[[ PROVIDED RECORDS open ]]

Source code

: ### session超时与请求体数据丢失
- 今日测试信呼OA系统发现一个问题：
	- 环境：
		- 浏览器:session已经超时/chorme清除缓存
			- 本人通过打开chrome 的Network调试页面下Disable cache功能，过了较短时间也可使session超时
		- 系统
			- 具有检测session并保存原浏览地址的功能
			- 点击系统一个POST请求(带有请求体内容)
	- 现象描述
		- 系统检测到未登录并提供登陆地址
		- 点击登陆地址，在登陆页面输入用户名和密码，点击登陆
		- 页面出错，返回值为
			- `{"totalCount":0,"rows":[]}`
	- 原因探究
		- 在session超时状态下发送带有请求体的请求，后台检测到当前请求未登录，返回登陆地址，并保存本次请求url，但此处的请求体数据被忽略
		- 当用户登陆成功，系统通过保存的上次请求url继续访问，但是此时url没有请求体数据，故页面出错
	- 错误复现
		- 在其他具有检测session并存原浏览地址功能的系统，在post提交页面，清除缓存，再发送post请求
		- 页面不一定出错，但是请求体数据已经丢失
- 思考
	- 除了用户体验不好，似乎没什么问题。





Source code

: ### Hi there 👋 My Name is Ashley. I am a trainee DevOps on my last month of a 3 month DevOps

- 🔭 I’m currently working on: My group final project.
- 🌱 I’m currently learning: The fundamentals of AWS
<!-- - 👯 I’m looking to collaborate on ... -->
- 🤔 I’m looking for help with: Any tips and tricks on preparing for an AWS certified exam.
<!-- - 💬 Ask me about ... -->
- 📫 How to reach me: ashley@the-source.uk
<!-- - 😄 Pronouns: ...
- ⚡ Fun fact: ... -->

[[ PROVIDED RECORDS closed ]]

TASK TO CARRY OUT:
Output the data in full, exactly as it stands.

ANSWER BOX:
Source code

: ### session超时与请求体数据丢失
- 今日测试信呼OA系统发现一个问题：
	- 环境：
		- 浏览器:session已经超时/chorme清除缓存
			- 本人通过打开chrome 的Network调试页面下Disable cache功能，过了较短时间也可使session超时
		- 系统
			- 具有检测session并保存原浏览地址的功能
			- 点击系统一个POST请求(带有请求体内容)
	- 现象描述
		- 系统检测到未登录并提供登陆地址
		- 点击登陆地址，在登陆页面输入用户名和密码，点击登陆
		- 页面出错，返回值为
			- `{"totalCount":0,"rows":[]}`
	- 原因探究
		- 在session超时状态下发送带有请求体的请求，后台检测到当前请求未登录，返回登陆地址，并保存本次请求url，但此处的请求体数据被忽略
		- 当用户登陆成功，系统通过保存的上次请求url继续访问，但是此时url没有请求体数据，故页面出错
	- 错误复现
		- 在其他具有检测session并存原浏览地址功能的系统，在post提交页面，清除缓存，再发送post请求
		- 页面不一定出错，但是请求体数据已经丢失
- 思考
	- 除了用户体验不好，似乎没什么问题。





Source code

: ### Hi there 👋 My Name is Ashley. I am a trainee DevOps on my last month of a 3 month DevOps

- 🔭 I’m currently working on: My group final project.
- 🌱 I’m currently learning: The fundamentals of AWS
<!-- - 👯 I’m looking to collaborate on ... -->
- 🤔 I’m looking for help with: Any tips and tricks on preparing for an AWS certified exam.
<!-- - 💬 Ask me about ... -->
- 📫 How to reach me: ashley@the-source.uk
<!-- - 😄 Pronouns: ...
- ⚡ Fun fact: ... -->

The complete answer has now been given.